In the end, both reiterated the importance of the many people involved in pulling it all off.

“It’s a giant machine of people that are just working around the clock to make these shows happen,” Evans said.

He added that the entire production team and touring staff have a litany of details to take into account that the average fan will simply take for granted.

“We need to understand, can the set actually fit in the venue? Can things that we fly in the air actually fit? Is the ceiling high enough? If we do hang people up there, are they going to obstruct people’s views? How big the loading doors are. Do we have enough storage space backstage to get these props in and out? The weight of things. This stage is so big that the actual screen — which I’ve never seen [this] before — actually cuts into the seating area. So we have to make sure that these are going to fit into every venue,” Evans said. “There’s so many technical things. Are these props gonna last being packed down and unpacked every show? We have to make sure that all the props are made to a standard that doesn’t allow them to break down after three shows. Things have to last. Costumes — the choice of fabric needs to be clever.
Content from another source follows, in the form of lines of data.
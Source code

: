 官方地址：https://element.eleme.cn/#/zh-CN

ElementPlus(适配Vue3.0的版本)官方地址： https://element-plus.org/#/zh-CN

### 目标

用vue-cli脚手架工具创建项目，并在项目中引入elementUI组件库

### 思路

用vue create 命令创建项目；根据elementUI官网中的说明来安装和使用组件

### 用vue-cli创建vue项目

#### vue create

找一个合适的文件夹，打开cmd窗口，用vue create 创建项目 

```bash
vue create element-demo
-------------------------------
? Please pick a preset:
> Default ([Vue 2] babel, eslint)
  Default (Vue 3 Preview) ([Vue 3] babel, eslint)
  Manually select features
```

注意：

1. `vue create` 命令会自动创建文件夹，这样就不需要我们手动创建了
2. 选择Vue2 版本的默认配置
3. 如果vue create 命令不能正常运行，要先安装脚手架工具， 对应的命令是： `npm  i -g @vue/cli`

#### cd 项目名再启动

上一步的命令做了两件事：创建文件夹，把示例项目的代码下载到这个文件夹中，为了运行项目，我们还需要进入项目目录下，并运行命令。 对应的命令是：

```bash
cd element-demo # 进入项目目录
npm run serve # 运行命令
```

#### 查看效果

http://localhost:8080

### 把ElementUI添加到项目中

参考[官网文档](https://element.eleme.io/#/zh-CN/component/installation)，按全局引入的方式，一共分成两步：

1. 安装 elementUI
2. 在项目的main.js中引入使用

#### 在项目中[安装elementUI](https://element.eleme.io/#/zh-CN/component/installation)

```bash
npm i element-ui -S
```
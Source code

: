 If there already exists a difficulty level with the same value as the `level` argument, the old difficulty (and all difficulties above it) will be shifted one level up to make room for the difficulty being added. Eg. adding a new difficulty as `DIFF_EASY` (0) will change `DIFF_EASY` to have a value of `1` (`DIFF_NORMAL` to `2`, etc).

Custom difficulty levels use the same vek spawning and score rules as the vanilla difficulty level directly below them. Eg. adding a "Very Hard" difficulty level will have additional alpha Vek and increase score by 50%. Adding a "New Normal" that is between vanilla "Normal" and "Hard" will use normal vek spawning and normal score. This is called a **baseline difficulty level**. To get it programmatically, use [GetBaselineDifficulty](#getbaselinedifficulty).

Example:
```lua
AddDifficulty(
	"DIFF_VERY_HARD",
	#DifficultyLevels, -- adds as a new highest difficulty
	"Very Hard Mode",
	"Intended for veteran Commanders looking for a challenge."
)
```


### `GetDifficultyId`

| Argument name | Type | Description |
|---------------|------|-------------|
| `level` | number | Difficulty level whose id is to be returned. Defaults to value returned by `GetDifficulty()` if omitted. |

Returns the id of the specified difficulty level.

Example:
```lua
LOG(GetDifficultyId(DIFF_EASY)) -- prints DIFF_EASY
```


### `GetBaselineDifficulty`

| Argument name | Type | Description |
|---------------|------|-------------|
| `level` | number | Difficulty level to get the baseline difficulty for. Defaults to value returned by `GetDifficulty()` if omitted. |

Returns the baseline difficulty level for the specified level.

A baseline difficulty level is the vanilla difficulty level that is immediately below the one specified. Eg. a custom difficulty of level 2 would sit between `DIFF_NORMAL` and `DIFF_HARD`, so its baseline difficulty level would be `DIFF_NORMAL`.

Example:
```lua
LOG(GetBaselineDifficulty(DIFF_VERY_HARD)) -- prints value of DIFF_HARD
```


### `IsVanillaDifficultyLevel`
If you choose a certain type of fabric, it’s not going to last much more than a month, and it needs to last 18 months. So we have to make sure we get two or three sets of each costume made. The thought process, when touring for 18 months, it’s definitely about, ‘Is it gonna last?’ ”

Ginandjar equated getting everything to fit in the trucks and the venues to a jigsaw puzzle and a Tetris game.

All that effort is worth it, he said, when Perry’s fans react to the spectacle.

“It’s a show I think we’re all proud of and that the audience are really responding to, which is lovely to see,” Ginandjar said. “What a lovely experience it has been for Ash and I to work on this show with Katy. And we just hope that everyone enjoys it as much as we have. Let’s hope everyone in your city loves it!”